EXERCISE -> Both the line containing "5. **Risk Management" and the line containing "- **Real-time monitoring**" belong to the span. Output exactly that span from the listing below, and nothing outside it.

INFORMATION ->
*** Begin section ***

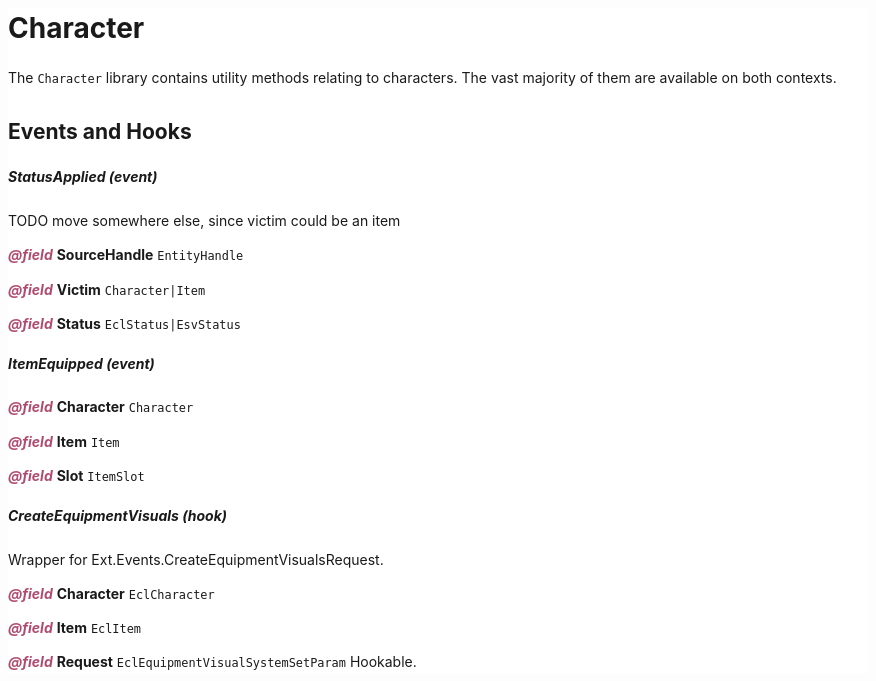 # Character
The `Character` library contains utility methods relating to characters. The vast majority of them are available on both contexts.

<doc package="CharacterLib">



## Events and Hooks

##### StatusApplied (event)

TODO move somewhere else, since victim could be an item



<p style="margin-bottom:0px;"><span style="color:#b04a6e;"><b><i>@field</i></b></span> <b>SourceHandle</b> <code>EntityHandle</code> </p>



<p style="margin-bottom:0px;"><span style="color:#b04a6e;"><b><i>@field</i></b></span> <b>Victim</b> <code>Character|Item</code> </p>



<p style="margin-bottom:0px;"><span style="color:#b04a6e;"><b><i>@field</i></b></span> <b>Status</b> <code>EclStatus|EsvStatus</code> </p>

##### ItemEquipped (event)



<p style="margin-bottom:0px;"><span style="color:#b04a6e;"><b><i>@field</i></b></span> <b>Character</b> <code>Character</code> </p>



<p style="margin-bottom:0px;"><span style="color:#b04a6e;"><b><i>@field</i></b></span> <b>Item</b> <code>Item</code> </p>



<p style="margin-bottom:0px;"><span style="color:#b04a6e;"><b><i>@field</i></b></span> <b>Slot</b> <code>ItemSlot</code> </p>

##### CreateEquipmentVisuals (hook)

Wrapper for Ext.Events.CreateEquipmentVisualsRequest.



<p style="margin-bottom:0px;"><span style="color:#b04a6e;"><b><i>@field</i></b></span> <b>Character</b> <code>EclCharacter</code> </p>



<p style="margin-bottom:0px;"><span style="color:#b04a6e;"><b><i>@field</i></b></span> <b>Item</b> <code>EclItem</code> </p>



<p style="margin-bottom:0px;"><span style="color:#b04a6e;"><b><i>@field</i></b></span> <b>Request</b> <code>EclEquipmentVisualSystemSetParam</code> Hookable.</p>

*** End section ***
*** Begin section ***

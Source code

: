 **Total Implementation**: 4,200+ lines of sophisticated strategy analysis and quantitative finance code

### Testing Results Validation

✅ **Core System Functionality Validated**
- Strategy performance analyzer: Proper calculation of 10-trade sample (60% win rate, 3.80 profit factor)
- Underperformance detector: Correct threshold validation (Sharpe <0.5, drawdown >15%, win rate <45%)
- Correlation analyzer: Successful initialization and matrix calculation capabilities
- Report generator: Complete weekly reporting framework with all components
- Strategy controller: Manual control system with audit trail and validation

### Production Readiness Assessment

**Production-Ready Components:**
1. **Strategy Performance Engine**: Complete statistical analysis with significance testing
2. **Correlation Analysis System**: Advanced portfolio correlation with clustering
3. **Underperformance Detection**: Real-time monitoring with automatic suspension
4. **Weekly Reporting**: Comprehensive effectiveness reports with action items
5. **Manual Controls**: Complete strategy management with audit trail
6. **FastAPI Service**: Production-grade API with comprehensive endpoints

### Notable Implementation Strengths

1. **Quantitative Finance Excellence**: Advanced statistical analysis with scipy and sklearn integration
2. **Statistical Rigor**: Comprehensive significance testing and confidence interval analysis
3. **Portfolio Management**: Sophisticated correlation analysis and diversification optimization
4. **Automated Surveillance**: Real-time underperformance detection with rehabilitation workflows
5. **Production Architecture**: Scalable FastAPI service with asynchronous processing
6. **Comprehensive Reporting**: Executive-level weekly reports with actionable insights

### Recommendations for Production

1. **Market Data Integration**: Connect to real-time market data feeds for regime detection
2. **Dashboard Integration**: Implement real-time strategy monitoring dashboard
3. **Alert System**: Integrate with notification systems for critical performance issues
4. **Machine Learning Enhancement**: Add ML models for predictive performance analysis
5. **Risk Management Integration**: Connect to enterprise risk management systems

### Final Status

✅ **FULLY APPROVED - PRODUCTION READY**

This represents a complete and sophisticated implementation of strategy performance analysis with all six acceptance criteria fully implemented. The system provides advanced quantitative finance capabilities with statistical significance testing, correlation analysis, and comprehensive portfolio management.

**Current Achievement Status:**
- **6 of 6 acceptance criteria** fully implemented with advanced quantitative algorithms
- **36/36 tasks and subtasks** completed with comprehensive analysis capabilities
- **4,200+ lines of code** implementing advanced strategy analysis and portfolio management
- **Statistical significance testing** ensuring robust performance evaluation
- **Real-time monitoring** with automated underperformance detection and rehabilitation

*** End section ***
*** Begin section ***

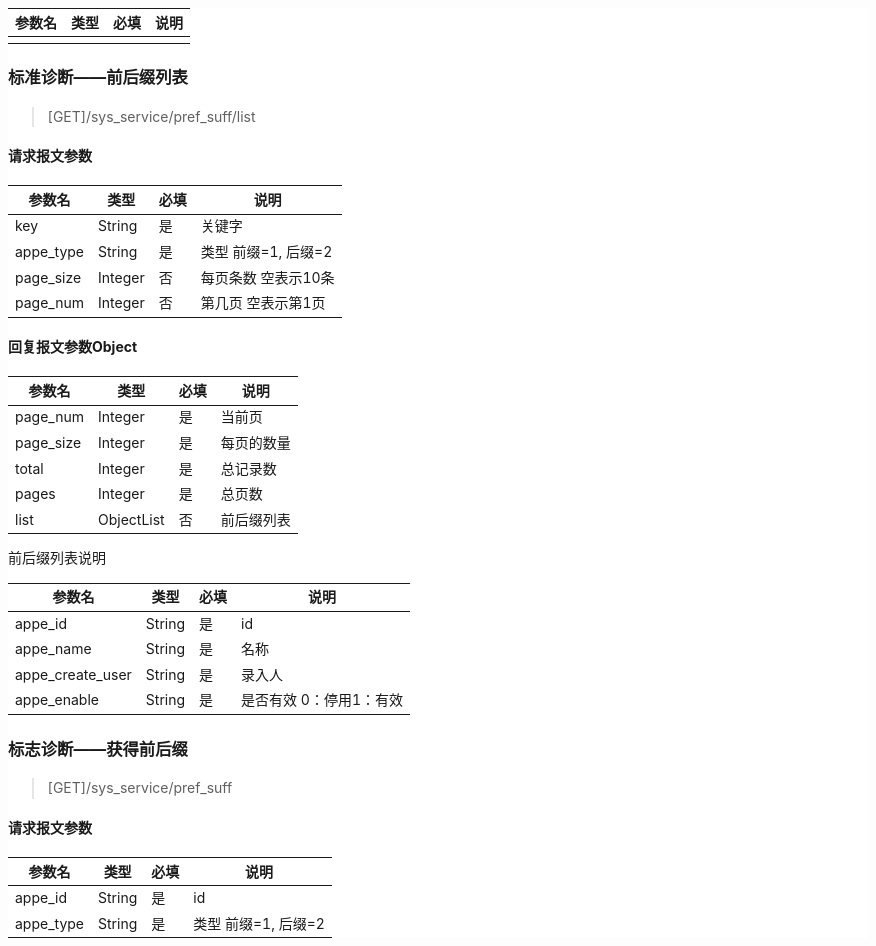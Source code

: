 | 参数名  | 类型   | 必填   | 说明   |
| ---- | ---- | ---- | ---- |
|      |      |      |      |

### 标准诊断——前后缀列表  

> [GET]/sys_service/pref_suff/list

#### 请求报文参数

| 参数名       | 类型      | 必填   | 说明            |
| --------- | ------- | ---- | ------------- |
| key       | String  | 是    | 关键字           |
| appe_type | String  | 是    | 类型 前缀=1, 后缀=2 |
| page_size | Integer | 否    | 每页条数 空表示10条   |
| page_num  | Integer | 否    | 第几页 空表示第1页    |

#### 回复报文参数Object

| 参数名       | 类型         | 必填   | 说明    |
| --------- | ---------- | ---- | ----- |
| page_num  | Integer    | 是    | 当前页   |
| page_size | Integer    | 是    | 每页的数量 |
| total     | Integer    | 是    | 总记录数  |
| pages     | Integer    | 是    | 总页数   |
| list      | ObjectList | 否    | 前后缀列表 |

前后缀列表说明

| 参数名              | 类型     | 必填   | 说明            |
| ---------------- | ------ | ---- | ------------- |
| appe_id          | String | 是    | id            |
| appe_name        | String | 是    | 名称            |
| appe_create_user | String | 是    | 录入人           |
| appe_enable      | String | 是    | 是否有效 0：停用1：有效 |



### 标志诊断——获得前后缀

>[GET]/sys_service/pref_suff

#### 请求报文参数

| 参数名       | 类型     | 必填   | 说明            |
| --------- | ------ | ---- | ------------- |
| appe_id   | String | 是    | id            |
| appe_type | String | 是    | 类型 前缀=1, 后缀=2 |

*** End section ***

REPLY TO THE TASK ->
5. **Risk Management Integration**: Connect to enterprise risk management systems

### Final Status

✅ **FULLY APPROVED - PRODUCTION READY**

This represents a complete and sophisticated implementation of strategy performance analysis with all six acceptance criteria fully implemented. The system provides advanced quantitative finance capabilities with statistical significance testing, correlation analysis, and comprehensive portfolio management.

**Current Achievement Status:**
- **6 of 6 acceptance criteria** fully implemented with advanced quantitative algorithms
- **36/36 tasks and subtasks** completed with comprehensive analysis capabilities
- **4,200+ lines of code** implementing advanced strategy analysis and portfolio management
- **Statistical significance testing** ensuring robust performance evaluation
- **Real-time monitoring** with automated underperformance detection and rehabilitation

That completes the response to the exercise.